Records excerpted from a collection
++++

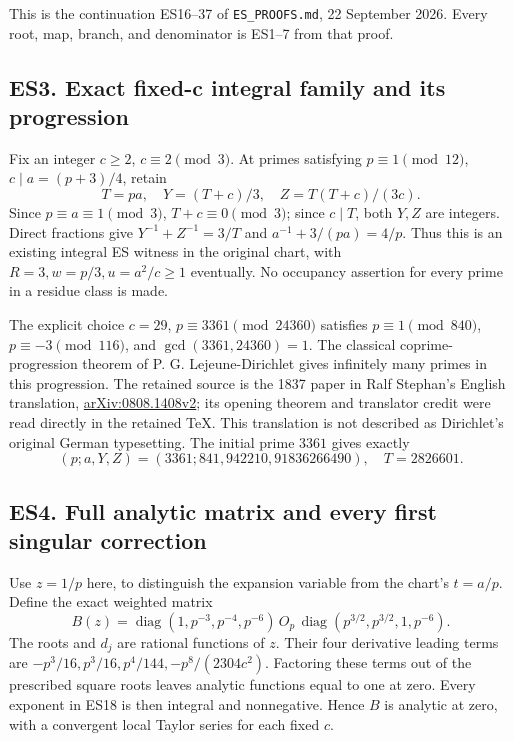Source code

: \documentclass[11pt]{article}
\begin{document}
This is the continuation ES16--37 of \texttt{ES\_PROOFS.md}, 22 September 2026. Every root, map, branch, and denominator is ES1--7 from that proof.

\subsection{ES3. Exact fixed-c integral family and its progression}\label{es3.-exact-fixed-c-integral-family-and-its-progression}

Fix an integer \(c\ge2\), \(c\equiv2\pmod3\). At primes satisfying \(p\equiv1\pmod{12}\), \(c\mid a=(p+3)/4\), retain \[
T=pa,\quad Y=(T+c)/3,\quad Z=T(T+c)/(3c).
\tag{ES16}
\] Since \(p\equiv a\equiv1\pmod3\), \(T+c\equiv0\pmod3\); since \(c\mid T\), both \(Y,Z\) are integers. Direct fractions give \(Y^{-1}+Z^{-1}=3/T\) and \(a^{-1}+3/(pa)=4/p\). Thus this is an existing integral ES witness in the original chart, with \(R=3,w=p/3,u=a^2/c\ge1\) eventually. No occupancy assertion for every prime in a residue class is made.

The explicit choice \(c=29\), \(p\equiv3361\pmod{24360}\) satisfies \(p\equiv1\pmod{840}\), \(p\equiv-3\pmod{116}\), and \(\gcd(3361,24360)=1\). The classical coprime-progression theorem of P. G. Lejeune-Dirichlet gives infinitely many primes in this progression. The retained source is the 1837 paper in Ralf Stephan's English translation, \href{https://arxiv.org/abs/0808.1408v2}{arXiv:0808.1408v2}; its opening theorem and translator credit were read directly in the retained TeX. This translation is not described as Dirichlet's original German typesetting. The initial prime \(3361\) gives exactly \[
(p;a,Y,Z)=(3361;841,942210,91836266490),\quad T=2826601.
\tag{ES17}
\]

\subsection{ES4. Full analytic matrix and every first singular correction}\label{es4.-full-analytic-matrix-and-every-first-singular-correction}

Use \(z=1/p\) here, to distinguish the expansion variable from the chart's \(t=a/p\). Define the exact weighted matrix \[
B(z)=\operatorname{diag}(1,p^{-3},p^{-4},p^{-6})\,O_p\,
\operatorname{diag}(p^{3/2},p^{3/2},1,p^{-6}).
\tag{ES18}
\] The roots and \(d_j\) are rational functions of \(z\). Their four derivative leading terms are \(-p^3/16,p^3/16,p^4/144,-p^8/(2304c^2)\). Factoring these terms out of the prescribed square roots leaves analytic functions equal to one at zero. Every exponent in ES18 is then integral and nonnegative. Hence \(B\) is analytic at zero, with a convergent local Taylor series for each fixed \(c\).
\end{document}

++++

» Action item
Exactly the lines from the top of the entries through the line with "This is the", inclusive, must be given again, with every picture omitted.

» Task answer
Source code

: \documentclass[11pt]{article}
\begin{document}
This is the continuation ES16--37 of \texttt{ES\_PROOFS.md}, 22 September 2026. Every root, map, branch, and denominator is ES1--7 from that proof.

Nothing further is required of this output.